• Task to complete: Check each line of the listing, and copy it if it contains the word "rundowe".

Supplied data Start Marker

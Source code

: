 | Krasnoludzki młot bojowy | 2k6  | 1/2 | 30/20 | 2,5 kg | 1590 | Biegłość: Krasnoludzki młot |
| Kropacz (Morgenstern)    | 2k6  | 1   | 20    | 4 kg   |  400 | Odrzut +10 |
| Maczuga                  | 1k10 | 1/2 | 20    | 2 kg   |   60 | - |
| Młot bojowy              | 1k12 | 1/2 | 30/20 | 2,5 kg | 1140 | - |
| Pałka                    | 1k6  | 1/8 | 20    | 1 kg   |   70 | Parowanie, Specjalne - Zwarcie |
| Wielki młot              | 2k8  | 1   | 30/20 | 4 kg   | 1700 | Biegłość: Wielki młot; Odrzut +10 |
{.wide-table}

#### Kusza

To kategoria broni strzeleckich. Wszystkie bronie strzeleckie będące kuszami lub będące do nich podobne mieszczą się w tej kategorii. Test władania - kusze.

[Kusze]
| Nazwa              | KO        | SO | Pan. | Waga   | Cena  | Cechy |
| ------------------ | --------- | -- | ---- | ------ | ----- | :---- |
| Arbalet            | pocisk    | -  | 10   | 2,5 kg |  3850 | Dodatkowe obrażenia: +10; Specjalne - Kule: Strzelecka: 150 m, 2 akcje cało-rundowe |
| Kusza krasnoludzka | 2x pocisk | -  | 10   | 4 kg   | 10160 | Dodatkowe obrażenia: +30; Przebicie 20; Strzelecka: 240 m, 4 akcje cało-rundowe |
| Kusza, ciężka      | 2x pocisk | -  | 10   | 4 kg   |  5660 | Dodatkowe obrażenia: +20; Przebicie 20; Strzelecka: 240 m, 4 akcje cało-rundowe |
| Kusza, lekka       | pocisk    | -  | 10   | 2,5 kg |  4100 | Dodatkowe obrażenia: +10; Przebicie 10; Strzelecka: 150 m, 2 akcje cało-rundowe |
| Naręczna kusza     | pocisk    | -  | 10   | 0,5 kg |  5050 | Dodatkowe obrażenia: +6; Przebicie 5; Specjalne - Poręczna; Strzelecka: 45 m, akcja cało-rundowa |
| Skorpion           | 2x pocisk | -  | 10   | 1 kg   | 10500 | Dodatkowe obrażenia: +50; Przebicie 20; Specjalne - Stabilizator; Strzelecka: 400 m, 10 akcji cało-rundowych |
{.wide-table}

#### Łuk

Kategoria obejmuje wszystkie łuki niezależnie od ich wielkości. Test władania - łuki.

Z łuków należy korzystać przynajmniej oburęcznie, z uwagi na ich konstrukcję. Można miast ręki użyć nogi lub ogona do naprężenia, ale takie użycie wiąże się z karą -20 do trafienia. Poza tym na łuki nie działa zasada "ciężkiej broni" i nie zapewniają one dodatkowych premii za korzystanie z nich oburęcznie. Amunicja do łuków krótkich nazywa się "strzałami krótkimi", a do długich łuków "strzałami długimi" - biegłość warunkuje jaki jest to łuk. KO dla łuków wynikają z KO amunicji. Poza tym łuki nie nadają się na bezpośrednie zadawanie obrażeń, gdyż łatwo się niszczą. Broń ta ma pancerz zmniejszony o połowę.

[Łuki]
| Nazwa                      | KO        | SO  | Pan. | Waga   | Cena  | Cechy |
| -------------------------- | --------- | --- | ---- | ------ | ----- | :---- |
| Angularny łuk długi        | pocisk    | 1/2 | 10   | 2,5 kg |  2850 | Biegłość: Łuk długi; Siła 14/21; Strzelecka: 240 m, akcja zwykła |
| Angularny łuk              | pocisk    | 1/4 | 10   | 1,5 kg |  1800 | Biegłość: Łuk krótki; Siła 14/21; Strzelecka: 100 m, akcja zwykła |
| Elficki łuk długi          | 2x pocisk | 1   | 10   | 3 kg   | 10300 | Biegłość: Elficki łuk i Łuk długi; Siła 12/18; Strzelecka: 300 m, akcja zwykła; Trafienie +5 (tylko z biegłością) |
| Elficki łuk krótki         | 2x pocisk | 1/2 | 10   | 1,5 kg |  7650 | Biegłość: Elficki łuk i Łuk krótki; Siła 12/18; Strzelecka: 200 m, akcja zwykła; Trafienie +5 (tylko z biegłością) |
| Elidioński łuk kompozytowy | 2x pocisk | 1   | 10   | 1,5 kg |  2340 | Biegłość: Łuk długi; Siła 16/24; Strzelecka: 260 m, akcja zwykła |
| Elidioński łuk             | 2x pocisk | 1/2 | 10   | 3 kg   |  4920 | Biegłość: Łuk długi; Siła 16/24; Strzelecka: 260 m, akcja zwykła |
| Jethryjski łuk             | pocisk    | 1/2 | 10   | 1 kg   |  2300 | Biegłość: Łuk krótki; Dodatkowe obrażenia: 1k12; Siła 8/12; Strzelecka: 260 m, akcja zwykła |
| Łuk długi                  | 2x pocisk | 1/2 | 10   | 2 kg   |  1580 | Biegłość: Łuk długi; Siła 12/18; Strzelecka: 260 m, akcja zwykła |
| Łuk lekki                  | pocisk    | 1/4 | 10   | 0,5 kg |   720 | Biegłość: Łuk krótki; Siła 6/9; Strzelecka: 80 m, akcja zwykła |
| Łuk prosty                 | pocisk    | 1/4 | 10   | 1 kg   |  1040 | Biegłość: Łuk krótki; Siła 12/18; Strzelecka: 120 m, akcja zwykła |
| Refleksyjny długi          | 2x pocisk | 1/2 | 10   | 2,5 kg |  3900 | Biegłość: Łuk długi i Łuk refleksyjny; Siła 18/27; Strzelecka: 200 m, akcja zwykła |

Supplied data End Marker

• Solution:
| Arbalet            | pocisk    | -  | 10   | 2,5 kg |  3850 | Dodatkowe obrażenia: +10; Specjalne - Kule: Strzelecka: 150 m, 2 akcje cało-rundowe |
| Kusza krasnoludzka | 2x pocisk | -  | 10   | 4 kg   | 10160 | Dodatkowe obrażenia: +30; Przebicie 20; Strzelecka: 240 m, 4 akcje cało-rundowe |
| Kusza, ciężka      | 2x pocisk | -  | 10   | 4 kg   |  5660 | Dodatkowe obrażenia: +20; Przebicie 20; Strzelecka: 240 m, 4 akcje cało-rundowe |
| Kusza, lekka       | pocisk    | -  | 10   | 2,5 kg |  4100 | Dodatkowe obrażenia: +10; Przebicie 10; Strzelecka: 150 m, 2 akcje cało-rundowe |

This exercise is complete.